Brazil's stance on Venezuela is critical because it is by far Latin America's biggest country, it enjoys growing economic and diplomatic clout in the region and ‘bent’ the rules last June/July when the Paraguayan crisis to allow Venezuela become a full member of Mercosur.
President, Dilma Rousseff is seen as a moderate leader whose party has strongly supported Chavez over the past decade. Yet she is also perceived as neutral and democratic enough to be a credible broker in helping Venezuela to chart a path forward if a political crisis erupts.
The Brazilians have also communicated their desire for quick elections via emissaries to main opposition leader Henrique Capriles. By clearly supporting a democratic solution now, they hope to dissuade Capriles and others from inciting civil unrest in the event Chavez dies, the officials said. However Capriles so far has shown a very politically respectful and not challenging approach to the whole issue.
Rousseff led a strong regional backlash last year when Paraguay's Congress impeached and removed then-President Fernando Lugo.
Under Rousseff's predecessor and mentor Lula da Silva, Brazil also took a proactive role in trying to resolve a political crisis in Honduras following the ouster of former President Manuel Zelaya in 2009, although the attempt was not very successful.

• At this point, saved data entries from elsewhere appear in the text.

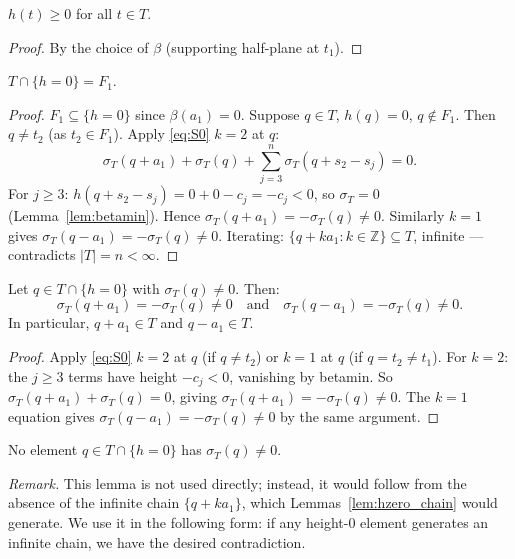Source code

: \begin{lemma}[betamin]\label{lem:betamin}
$h(t) \geq 0$ for all $t \in T$.
\end{lemma}
\begin{proof}
By the choice of $\beta$ (supporting half-plane at $t_1$).
\end{proof}

\begin{lemma}[hzero]\label{lem:hzero}
$T \cap \{h = 0\} = F_1$.
\end{lemma}
\begin{proof}
$F_1 \subseteq \{h=0\}$ since $\beta(a_1)=0$.
Suppose $q \in T$, $h(q)=0$, $q \notin F_1$.  Then $q \neq t_2$ (as $t_2 \in F_1$).
Apply \eqref{eq:S0} $k=2$ at $q$:
\[
  \sigma_T(q+a_1) + \sigma_T(q) + \sum_{j=3}^n \sigma_T(q+s_2-s_j) = 0.
\]
For $j \geq 3$: $h(q+s_2-s_j) = 0 + 0 - c_j = -c_j < 0$, so $\sigma_T = 0$
(Lemma~\ref{lem:betamin}).  Hence $\sigma_T(q+a_1) = -\sigma_T(q) \neq 0$.
Similarly $k=1$ gives $\sigma_T(q-a_1) = -\sigma_T(q) \neq 0$.
Iterating: $\{q+ka_1 : k\in\mathbb{Z}\} \subseteq T$, infinite — contradicts $|T|=n<\infty$.
\end{proof}

\begin{lemma}\label{lem:hzero_chain}
Let $q \in T \cap \{h=0\}$ with $\sigma_T(q) \neq 0$.  Then:
\[
  \sigma_T(q + a_1) = -\sigma_T(q) \neq 0 \quad\text{and}\quad \sigma_T(q-a_1) = -\sigma_T(q) \neq 0.
\]
In particular, $q+a_1 \in T$ and $q-a_1 \in T$.
\end{lemma}
\begin{proof}
Apply \eqref{eq:S0} $k=2$ at $q$ (if $q \neq t_2$) or $k=1$ at $q$ (if $q=t_2\neq t_1$).
For $k=2$: the $j \geq 3$ terms have height $-c_j < 0$, vanishing by betamin.
So $\sigma_T(q+a_1)+\sigma_T(q)=0$, giving $\sigma_T(q+a_1)=-\sigma_T(q)\neq 0$.
The $k=1$ equation gives $\sigma_T(q-a_1)=-\sigma_T(q)\neq 0$ by the same argument.
\end{proof}

\begin{lemma}\label{lem:no_chain_0}
No element $q \in T \cap \{h=0\}$ has $\sigma_T(q) \neq 0$.
\end{lemma}

\emph{Remark.} This lemma is not used directly; instead, it would follow from the absence
of the infinite chain $\{q+ka_1\}$, which Lemmas~\ref{lem:hzero_chain} would generate.
We use it in the following form: if any height-0 element generates an infinite chain,
we have the desired contradiction.

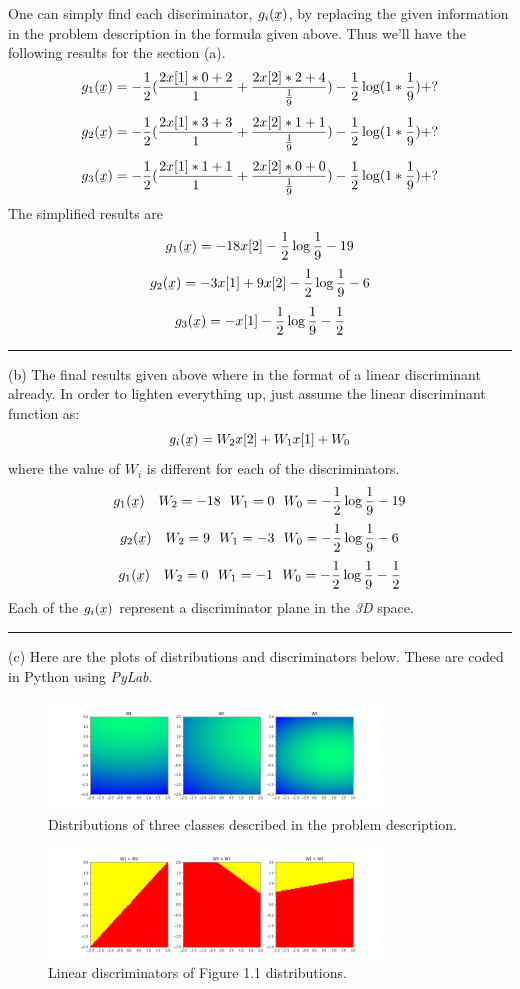 \documentclass[12pt]{article}
\numberwithin{equation}{section}
\numberwithin{table}{section}
\numberwithin{figure}{section}
\begin{document}
One can simply find each discriminator, $g_{i}(\underaccent{\bar}{x})$, by replacing the given information in the problem description in the formula given above. Thus we'll have the following results for the section (a).
$$
	g_{1}(\underaccent{\bar}{x}) = -\frac{1}{2}(\frac{2x[1]*0 + 2}{1} + \frac{2x[2]*2 + 4}{\frac{1}{9}}) - \frac{1}{2}\log(1*\frac{1}{9}) + ?
$$
$$
g_{2}(\underaccent{\bar}{x}) = -\frac{1}{2}(\frac{2x[1]*3 + 3}{1} + \frac{2x[2]*1 + 1}{\frac{1}{9}}) - \frac{1}{2}\log(1*\frac{1}{9}) + ?
$$
$$
g_{3}(\underaccent{\bar}{x}) = -\frac{1}{2}(\frac{2x[1]*1 + 1}{1} + \frac{2x[2]*0 + 0}{\frac{1}{9}}) - \frac{1}{2}\log(1*\frac{1}{9}) + ?
$$
The simplified results are
$$
	g_{1}(\underaccent{\bar}{x}) = -18x[2] - \frac{1}{2}\log\frac{1}{9} - 19
$$
$$
	g_{2}(\underaccent{\bar}{x}) = -3x[1] + 9x[2] - \frac{1}{2}\log\frac{1}{9} - 6
$$
$$
	g_{3}(\underaccent{\bar}{x}) = -x[1] - \frac{1}{2}\log\frac{1}{9} - \frac{1}{2}
$$
\noindent\rule{\textwidth}{.5pt}
(b) The final results given above where in the format of a linear discriminant already. In order to lighten everything up, just assume the linear discriminant function as:
$$
	g_{i}(\underaccent{\bar}{x}) = W_{2}x[2] + W_{1}x[1] + W_0
$$
where the value of $W_i$ is different for each of the discriminators.
$$
	g_{1}(\underaccent{\bar}{x}) \ \ \ W_2 = -18 \ \ W_1 = 0 \ \ W_0 =  - \frac{1}{2}\log\frac{1}{9} - 19
$$
$$
g_{2}(\underaccent{\bar}{x}) \ \ \ W_2 = 9 \ \ W_1 = -3 \ \ W_0 =  - \frac{1}{2}\log\frac{1}{9} - 6
$$
$$
g_{1}(\underaccent{\bar}{x}) \ \ \ W_2 = 0 \ \ W_1 = -1 \ \ W_0 =  - \frac{1}{2}\log\frac{1}{9} - \frac{1}{2}
$$
Each of the $g_{i}(\underaccent{\bar}{x})$ represent a discriminator plane in the \textit{3D} space.

\noindent\rule{\textwidth}{.5pt}
(c) Here are the plots of distributions and discriminators below. These are coded in Python using \textit{PyLab}.
\begin{figure}[!h]\centering
	\includegraphics[width=0.8\textwidth]{1_c_1.png}
	\caption{Distributions of three classes described in the problem description.}
	\label{pl1}
\end{figure}
\begin{figure}[!h]\centering
	\includegraphics[width=0.8\textwidth]{1_c_2.png}
	\caption{Linear discriminators of Figure 1.1 distributions.}
	\label{pl2}
\end{figure}
\end{document}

Previously, Brazil had been more cautious about taking the lead in regional crises, preferring to emphasize the right of countries to determine their own fates - long the bedrock principle of Brazilian diplomacy.
However when the two-day failed coup and long national strike against Chavez in 2002/2003 the government of Henrique Fernando Cardoso not only openly supported the Venezuelan leader but shipped oil to the country that was running out of fuel because of oil giant PDVSA strike.